### [About this task]
Beginning with the line that has "the best result", please write out each remaining line of the listing below, word for word.

### [Data to use]

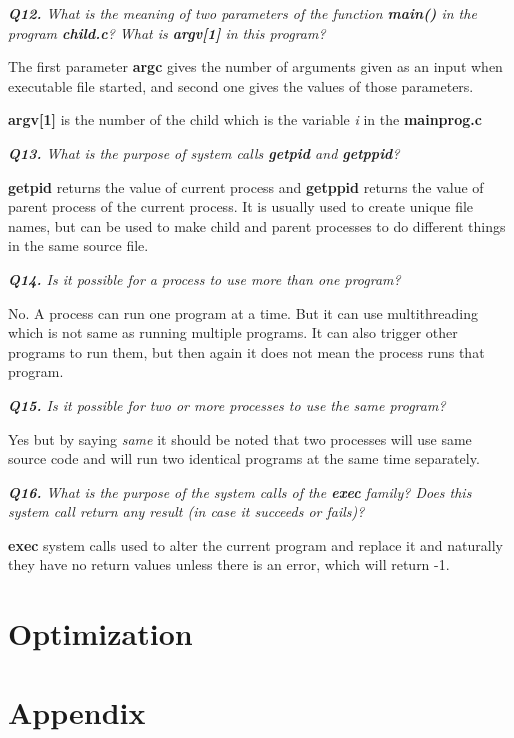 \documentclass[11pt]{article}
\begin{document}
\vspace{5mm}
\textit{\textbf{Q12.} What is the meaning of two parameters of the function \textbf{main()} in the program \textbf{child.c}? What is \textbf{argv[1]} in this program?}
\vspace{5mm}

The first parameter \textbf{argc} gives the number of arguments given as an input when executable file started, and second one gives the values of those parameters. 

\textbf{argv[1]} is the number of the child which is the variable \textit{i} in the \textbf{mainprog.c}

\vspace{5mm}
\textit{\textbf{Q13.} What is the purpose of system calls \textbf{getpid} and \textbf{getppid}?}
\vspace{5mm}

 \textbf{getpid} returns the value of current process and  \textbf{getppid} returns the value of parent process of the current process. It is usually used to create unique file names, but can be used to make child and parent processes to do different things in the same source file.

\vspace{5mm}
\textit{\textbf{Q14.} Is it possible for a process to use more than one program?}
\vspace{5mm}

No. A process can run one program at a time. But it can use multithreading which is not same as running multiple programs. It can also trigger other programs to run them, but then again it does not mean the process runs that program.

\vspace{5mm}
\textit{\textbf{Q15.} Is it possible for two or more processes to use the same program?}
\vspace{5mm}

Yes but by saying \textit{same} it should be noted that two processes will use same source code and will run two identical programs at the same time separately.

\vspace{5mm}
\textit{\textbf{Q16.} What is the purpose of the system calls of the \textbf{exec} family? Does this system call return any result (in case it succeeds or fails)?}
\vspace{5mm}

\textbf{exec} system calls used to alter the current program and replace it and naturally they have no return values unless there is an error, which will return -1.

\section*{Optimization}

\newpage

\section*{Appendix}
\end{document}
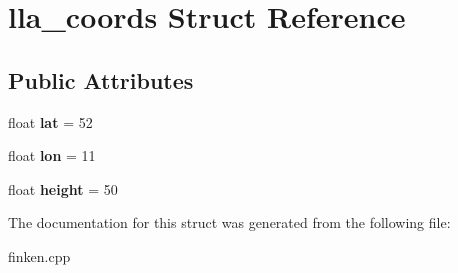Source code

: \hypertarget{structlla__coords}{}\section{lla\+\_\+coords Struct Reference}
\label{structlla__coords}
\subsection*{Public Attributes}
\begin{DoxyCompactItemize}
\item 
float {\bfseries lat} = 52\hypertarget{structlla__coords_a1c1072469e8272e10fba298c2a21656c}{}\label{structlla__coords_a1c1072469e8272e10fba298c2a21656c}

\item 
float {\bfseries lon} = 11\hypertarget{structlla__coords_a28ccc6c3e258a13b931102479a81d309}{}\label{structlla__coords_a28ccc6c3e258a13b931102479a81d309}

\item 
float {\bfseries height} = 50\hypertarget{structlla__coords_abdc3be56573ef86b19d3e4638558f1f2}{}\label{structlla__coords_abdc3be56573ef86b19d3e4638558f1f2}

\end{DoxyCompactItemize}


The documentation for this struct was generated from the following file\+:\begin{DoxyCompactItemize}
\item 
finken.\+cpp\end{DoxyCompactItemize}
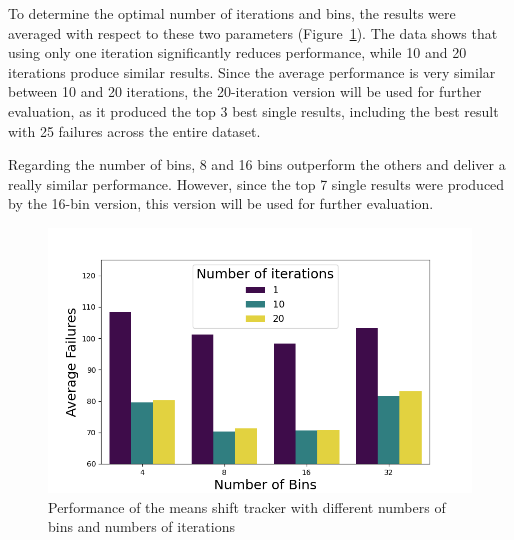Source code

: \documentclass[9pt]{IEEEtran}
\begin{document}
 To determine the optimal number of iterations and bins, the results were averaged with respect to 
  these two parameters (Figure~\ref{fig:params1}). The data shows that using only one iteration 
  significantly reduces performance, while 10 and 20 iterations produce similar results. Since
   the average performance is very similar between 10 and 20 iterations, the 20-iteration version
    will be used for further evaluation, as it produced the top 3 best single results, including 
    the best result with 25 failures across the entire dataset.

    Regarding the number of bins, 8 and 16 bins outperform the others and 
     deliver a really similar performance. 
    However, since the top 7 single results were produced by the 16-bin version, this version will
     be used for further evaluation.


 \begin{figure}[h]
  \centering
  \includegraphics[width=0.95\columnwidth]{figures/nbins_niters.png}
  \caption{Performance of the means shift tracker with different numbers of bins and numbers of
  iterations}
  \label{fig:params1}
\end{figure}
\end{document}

### [Answer for this exercise]
    the best result with 25 failures across the entire dataset.

    Regarding the number of bins, 8 and 16 bins outperform the others and 
     deliver a really similar performance. 
    However, since the top 7 single results were produced by the 16-bin version, this version will
     be used for further evaluation.


 \begin{figure}[h]
  \centering
  \includegraphics[width=0.95\columnwidth]{figures/nbins_niters.png}
  \caption{Performance of the means shift tracker with different numbers of bins and numbers of
  iterations}
  \label{fig:params1}
\end{figure}
\end{document}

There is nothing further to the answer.